[Bitcoin-development] Proposal: PoW-based throttling of addresses (was: Outbound connections rotation)

Isidor Zeuner cryptocurrencies at quidecco.de
Sat Aug 23 11:53:21 UTC 2014

Hi Mike,

thanks for your assessment.

Please find my replies in-line:
> >
> > Misbehaving addresses can have their connecting difficulty
> > scaled up, which should make it uneconomic to try to DoS the usage of
> > Tor exit nodes for connecting to Bitcoin.
> >
> You can't solve DoS by requiring all clients to do complicated work,

Since when? This has been a recognized approach since people called it
"hashcash" ([1] - before cryptocurrencies were even invented).

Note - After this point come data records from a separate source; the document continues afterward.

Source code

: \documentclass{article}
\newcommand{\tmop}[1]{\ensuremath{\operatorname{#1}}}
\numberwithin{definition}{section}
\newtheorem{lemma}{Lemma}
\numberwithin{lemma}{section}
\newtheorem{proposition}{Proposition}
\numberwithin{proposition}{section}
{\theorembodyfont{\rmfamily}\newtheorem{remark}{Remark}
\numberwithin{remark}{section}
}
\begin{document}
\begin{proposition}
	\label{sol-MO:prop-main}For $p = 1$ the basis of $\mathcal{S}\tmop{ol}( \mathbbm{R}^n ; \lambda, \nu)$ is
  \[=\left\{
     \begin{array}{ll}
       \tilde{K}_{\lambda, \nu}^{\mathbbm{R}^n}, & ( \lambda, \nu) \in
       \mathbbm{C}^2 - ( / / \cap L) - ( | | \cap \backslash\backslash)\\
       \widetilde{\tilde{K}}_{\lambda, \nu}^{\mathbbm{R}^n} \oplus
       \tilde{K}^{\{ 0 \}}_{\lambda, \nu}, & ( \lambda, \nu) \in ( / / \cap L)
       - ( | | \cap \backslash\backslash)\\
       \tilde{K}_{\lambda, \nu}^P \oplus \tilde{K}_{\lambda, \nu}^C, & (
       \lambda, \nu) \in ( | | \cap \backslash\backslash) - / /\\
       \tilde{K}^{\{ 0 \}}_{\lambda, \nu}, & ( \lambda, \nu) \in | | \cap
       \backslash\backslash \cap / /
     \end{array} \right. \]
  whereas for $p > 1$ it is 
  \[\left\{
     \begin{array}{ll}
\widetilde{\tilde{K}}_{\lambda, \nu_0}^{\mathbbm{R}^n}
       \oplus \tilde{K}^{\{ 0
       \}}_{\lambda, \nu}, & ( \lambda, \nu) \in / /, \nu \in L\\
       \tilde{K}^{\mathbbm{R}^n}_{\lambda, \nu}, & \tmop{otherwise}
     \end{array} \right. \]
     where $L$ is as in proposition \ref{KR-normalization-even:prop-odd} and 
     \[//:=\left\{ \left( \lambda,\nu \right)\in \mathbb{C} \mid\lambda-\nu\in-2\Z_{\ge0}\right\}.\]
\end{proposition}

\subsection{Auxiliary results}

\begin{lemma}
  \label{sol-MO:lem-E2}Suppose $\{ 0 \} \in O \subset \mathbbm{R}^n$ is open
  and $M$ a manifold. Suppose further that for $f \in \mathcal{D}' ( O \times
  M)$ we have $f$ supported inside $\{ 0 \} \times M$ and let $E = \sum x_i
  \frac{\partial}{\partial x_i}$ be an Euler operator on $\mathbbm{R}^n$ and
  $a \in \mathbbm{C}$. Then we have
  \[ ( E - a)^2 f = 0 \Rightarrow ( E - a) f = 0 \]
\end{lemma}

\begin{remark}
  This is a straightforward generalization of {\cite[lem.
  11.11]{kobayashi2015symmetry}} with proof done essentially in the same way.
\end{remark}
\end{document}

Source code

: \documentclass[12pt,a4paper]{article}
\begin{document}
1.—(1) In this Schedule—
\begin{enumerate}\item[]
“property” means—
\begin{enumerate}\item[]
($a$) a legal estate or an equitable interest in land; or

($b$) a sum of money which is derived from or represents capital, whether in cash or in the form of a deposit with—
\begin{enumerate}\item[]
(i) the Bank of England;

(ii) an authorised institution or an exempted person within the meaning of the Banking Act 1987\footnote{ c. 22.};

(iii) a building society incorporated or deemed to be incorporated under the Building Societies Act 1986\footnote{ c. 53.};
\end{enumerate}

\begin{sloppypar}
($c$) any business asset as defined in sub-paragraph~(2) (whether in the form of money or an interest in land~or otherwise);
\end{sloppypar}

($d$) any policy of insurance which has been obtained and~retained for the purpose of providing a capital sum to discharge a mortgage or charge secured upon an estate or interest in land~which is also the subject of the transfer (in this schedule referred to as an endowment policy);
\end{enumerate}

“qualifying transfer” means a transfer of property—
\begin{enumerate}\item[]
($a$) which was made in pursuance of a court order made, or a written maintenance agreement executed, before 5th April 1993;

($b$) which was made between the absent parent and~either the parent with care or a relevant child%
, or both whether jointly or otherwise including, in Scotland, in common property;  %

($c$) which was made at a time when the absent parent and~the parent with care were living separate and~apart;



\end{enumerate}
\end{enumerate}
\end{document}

I hear your concerns, but even then, I would see the PoW-based
approach as an improvement to today's situations.

To be clear, I do not propose to have _all_ clients do complicated
work. Just those using an address which has been misbehaving. Right
now, they cannot connect at all, no matter how much resources they
dedicate towards doing so.

> all
> that means is that weak clients (like users mobile phones and tablets) are
> successfully DoSd whereas the attackers botnet of stolen computers sit
> there solving PoWs.

The way I had it in mind, well-behaved clients on an address used by
attackers would have more effort to connect because of the PoW, but
after that, they can stay connected. The attacker also has to put more
effort into connecting, and after sending malformed messages, gets
disconnected. So, the attacker would have to perform much more PoW
computations in order to keep up his attack.

> The correct way to solve DoS is by having work prioritisation and queueing
> mechanisms, then finding ways to distinguish "good" clients from "bad"
> clients. Doing this whilst preserving privacy is hard. Long term the only
> way to solve it may be to require clients to present some kind of cookie
> during resource exhaustion events that prove they've been around for a
> while, thus allowing them to jump the queue.

Exactly. Not every user may like to have a cookie by which an observer
might get the chance to even link his connection to his previous
connections, thereby allowing the discussed deanonymization technique
to get even more effective.

Maybe having both options would be even better: In case of an attack,
those able to solve the anti-DoS PoW can still connect (just maybe
slower). Those who wish to run a weak client can choose to sacrifice
privacy for connectivity and keep a cookie for connecting.